Il paesaggio non è tanto diverso da quello visto da San Francesco nel 1216. Fra’ Bernardino Greco sapeva che lassù per secoli c’era stato un convento di francescani, ma quando arrivò 27 anni fa trovò solo un rudere divorato dal bosco. «Ho sentito una chiamata provenire da quelle pietre», racconta. E, d’intesa con i privati che avevano ereditato la proprietà, ha riportato l’eremo al suo antico splendore, trasformandolo in un punto di sosta.

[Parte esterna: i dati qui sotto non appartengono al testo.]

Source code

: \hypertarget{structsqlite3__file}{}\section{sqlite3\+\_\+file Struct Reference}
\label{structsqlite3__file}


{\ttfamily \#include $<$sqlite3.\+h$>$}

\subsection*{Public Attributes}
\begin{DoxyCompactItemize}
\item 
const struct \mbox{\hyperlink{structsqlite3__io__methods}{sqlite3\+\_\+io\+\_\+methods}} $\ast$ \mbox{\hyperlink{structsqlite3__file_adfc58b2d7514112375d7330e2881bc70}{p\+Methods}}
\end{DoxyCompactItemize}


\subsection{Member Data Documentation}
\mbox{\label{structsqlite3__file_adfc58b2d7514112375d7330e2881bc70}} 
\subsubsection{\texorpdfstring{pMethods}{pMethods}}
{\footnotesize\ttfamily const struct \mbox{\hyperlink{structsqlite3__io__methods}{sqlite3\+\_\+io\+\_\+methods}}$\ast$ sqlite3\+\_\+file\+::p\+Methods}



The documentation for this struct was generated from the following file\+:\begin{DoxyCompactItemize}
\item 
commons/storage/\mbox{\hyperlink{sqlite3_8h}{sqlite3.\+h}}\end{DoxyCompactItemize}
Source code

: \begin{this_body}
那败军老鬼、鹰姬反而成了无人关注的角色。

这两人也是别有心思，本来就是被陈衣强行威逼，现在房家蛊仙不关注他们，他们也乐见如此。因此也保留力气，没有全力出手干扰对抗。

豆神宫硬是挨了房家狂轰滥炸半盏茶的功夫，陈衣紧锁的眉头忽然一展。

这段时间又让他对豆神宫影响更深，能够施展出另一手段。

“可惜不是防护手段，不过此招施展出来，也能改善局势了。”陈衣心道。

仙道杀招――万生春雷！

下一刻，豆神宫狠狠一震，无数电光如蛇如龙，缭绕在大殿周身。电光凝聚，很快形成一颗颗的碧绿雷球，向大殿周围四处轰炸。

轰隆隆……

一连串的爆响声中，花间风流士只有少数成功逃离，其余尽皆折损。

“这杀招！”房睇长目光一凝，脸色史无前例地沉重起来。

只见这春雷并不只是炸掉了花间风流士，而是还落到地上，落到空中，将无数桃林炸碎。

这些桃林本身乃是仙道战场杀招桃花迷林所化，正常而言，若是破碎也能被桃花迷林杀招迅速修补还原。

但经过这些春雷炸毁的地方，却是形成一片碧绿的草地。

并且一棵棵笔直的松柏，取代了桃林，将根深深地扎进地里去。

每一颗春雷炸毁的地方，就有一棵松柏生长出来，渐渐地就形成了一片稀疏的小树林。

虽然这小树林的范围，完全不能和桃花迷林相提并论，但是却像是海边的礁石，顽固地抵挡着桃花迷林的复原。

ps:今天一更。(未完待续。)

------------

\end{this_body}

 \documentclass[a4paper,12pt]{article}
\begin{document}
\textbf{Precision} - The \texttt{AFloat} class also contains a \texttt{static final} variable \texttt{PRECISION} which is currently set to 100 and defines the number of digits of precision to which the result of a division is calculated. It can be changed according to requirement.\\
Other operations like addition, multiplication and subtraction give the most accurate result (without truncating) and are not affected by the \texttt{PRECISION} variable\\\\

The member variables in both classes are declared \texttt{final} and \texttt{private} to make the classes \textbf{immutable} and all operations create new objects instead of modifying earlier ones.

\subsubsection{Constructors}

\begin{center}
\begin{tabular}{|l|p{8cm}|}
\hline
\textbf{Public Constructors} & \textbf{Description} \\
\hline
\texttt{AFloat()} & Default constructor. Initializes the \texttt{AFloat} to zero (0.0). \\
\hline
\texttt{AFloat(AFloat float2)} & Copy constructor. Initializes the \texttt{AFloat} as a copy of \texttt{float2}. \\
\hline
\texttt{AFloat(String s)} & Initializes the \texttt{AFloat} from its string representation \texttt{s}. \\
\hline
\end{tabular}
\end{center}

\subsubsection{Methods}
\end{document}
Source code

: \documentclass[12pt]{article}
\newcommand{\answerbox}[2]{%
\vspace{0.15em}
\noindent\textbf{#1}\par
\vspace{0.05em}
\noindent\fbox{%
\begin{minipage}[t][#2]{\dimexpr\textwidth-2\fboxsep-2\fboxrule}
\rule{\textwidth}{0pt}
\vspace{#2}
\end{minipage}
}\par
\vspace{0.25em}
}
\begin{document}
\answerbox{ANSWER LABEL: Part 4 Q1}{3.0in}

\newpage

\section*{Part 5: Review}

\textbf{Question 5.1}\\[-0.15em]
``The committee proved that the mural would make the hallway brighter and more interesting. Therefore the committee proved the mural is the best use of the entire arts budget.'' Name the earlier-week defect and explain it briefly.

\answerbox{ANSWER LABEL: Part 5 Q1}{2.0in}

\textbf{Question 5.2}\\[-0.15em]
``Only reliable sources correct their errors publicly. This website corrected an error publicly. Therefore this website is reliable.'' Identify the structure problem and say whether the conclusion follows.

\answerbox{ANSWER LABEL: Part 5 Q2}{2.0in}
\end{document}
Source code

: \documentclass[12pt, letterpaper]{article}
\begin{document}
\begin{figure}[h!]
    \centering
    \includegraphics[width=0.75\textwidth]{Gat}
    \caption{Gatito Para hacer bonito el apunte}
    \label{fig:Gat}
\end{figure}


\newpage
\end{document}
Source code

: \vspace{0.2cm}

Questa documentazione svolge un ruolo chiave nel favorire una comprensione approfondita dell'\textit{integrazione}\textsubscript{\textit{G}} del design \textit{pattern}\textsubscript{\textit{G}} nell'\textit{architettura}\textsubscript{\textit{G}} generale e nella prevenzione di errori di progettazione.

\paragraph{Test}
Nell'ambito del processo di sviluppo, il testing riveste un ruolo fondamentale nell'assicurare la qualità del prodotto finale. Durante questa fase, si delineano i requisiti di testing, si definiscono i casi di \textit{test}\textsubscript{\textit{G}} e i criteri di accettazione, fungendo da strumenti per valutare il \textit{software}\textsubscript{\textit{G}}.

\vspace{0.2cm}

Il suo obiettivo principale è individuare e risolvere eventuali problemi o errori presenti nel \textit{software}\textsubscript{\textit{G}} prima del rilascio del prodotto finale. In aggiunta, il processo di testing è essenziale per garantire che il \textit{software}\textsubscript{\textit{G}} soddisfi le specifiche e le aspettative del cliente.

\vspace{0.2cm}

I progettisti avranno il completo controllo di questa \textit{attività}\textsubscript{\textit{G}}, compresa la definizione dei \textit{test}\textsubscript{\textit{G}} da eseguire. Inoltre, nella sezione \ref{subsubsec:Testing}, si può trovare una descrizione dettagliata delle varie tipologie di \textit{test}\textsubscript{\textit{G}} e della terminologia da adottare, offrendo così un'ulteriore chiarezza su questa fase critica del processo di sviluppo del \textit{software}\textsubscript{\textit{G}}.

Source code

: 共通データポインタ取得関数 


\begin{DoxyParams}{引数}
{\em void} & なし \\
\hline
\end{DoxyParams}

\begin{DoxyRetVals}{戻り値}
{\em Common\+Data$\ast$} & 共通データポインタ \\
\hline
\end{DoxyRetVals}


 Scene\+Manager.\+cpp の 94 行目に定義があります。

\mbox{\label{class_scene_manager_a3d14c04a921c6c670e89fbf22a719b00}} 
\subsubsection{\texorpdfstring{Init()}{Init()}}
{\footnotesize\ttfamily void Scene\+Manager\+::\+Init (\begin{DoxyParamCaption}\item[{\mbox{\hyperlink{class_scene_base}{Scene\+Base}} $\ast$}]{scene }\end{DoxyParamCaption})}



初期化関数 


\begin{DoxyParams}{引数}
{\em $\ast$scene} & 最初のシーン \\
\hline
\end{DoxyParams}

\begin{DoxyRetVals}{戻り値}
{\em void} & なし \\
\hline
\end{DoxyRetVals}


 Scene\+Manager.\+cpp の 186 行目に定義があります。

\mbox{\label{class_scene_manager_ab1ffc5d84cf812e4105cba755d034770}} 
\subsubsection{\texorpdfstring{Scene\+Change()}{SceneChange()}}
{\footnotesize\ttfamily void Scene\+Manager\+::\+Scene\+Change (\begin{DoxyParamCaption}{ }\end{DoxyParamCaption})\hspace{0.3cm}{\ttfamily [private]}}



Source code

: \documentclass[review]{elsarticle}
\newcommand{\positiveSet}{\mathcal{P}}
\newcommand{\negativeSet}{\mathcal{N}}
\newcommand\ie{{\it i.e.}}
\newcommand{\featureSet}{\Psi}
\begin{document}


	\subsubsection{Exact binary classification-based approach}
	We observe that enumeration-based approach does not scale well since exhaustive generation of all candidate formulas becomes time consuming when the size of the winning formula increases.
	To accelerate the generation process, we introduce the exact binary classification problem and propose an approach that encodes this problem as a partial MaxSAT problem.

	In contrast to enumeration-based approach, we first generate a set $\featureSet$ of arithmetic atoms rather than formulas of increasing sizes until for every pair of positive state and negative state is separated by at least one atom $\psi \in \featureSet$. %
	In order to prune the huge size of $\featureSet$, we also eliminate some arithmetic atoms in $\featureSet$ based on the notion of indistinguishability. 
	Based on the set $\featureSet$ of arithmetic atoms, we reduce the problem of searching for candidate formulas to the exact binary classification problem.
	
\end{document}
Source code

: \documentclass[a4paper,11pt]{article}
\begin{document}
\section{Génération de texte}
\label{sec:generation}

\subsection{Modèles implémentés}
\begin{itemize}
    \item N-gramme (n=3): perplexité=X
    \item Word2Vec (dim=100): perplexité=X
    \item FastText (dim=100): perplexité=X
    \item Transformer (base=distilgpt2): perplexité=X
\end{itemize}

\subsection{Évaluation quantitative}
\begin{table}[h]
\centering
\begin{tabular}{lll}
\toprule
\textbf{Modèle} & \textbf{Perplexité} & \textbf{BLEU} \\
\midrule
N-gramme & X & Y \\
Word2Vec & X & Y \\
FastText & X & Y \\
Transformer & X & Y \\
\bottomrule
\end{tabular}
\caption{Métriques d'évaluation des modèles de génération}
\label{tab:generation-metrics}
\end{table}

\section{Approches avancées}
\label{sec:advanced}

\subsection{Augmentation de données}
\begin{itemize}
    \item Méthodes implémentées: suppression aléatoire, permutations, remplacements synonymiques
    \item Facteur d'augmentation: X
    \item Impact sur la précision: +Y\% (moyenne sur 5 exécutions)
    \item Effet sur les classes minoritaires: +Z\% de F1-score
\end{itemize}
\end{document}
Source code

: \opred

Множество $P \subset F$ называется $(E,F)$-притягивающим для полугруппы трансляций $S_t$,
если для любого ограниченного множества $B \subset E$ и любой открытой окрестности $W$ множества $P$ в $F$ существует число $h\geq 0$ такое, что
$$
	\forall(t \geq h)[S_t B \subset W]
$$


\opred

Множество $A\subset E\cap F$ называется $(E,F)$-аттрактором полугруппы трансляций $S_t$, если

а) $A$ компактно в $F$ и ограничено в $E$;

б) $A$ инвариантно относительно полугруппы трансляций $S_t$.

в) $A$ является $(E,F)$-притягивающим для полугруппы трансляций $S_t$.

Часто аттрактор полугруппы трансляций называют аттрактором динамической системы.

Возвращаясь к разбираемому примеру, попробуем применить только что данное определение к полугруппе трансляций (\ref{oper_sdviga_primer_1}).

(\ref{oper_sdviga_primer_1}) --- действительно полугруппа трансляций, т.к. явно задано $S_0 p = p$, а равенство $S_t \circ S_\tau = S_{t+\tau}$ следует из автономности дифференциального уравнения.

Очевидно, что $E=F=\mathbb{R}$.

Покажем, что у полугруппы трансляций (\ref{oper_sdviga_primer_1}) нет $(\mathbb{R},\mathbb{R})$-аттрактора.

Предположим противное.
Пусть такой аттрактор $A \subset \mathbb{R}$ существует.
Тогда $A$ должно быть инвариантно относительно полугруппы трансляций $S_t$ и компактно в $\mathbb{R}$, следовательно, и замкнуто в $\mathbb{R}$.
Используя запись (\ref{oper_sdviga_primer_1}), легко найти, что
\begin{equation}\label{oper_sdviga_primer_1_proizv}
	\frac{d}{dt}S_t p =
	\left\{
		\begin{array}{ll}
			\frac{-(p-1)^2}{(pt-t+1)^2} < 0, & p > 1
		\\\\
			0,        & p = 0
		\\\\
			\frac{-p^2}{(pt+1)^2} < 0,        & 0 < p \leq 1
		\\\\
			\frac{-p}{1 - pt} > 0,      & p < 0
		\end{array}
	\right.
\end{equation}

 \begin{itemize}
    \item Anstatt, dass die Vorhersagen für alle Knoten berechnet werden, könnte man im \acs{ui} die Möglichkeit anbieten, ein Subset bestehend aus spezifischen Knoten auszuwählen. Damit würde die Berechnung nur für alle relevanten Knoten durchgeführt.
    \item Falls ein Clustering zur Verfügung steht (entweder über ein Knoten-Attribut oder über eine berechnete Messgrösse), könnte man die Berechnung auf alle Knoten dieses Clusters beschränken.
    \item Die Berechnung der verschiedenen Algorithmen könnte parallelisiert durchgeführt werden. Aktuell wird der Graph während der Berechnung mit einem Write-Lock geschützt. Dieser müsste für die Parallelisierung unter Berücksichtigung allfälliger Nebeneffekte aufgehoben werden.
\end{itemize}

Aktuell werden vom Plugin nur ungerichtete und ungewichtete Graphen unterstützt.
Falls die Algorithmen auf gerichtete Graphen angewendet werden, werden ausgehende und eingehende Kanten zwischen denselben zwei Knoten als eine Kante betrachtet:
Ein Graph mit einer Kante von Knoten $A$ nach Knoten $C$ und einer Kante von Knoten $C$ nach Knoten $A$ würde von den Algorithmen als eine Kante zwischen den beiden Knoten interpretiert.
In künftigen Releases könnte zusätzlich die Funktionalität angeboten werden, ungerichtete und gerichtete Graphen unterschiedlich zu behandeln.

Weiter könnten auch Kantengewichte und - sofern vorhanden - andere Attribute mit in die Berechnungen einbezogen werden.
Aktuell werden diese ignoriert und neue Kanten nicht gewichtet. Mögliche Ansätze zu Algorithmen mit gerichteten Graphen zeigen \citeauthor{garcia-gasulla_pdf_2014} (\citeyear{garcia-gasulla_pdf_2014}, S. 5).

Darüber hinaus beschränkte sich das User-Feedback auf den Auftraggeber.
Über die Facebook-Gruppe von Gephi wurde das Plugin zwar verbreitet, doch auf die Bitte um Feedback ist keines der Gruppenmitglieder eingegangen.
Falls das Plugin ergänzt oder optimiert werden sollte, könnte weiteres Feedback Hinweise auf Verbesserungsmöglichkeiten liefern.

Sul chiostro affacciano la cappella, la chiesa trecentesca, la biblioteca, e il dormitorio. In un’altra ala c’è la grande sala del refettorio. Le celle della Romita possono ospitare fino a cinquanta persone, ogni anno sono in 3-4 mila a trascorrere qui almeno una notte, di cui circa 700 pellegrini.

Numeri eccezionali, considerata la difficoltà di raggiungere questo luogo dell’anima, la mancanza di acqua corrente e riscaldamento (l’elettricità arriva dai pannelli solari), motivo per cui l’attività ‘ricettiva’ della Romita si concentra tra marzo e novembre. D’inverno Fra’ Bernardino vive completamente solo – «e altrimenti che eremita sarei?!», commenta – in compagnia di quattro pastori maremmani, quattro gatti e otto galline. «Questo non è un albergo, non esistono clienti da servire, chi arriva diventa parte di una comunità», spiega l’ex francescano, espulso dal suo ordine religioso perché a 79 anni si è rifiutato di trasferirsi in un altro convento.

Non si paga nulla per il soggiorno, chi vuole lascia un obolo nella cassetta delle offerte in chiesa. Ma bisogna dare una mano: «La giornata comincia col sole, d’estate intorno alle sei – spiega – si fa colazione tutti insieme ma restando in silenzio perché bisogna elaborare i sogni, altrimenti uno se li dimentica».

Poi ci si divide il lavoro, tra l’orto, la raccolta della legna per il camino e dei frutti selvatici o piccole opere di manutenzione della struttura. Dopo pranzo, il pomeriggio è libero e può essere
utilizzato per leggere in biblioteca oppure per le escursioni. Prima dei tre pasti, in chiesa ci sono dei brevi momenti di riflessione, ma Fra’ Bernardino precisa: «Io cerco di proporre, non di imporre. La partecipazione non è obbligatoria, né domando a chi arriva se è cattolico o ateo». Alla Romita è nato qualche amore benedetto all’altare da Fra Bernardino; i ritorni, anche per lunghi periodi per dargli una mano come volontari, sono abbastanza frequenti.

Non solo non vuole lasciare, ma questo frate-filosofo vuole rendere quello della Romita, un modello: «Ci sono tanti ruderi da sistemare, per esempio un ex monastero a cento metri dalla E45 – conclude – ecco, vista la posizione, io vorrei farne una stazione di servizio dello spirito».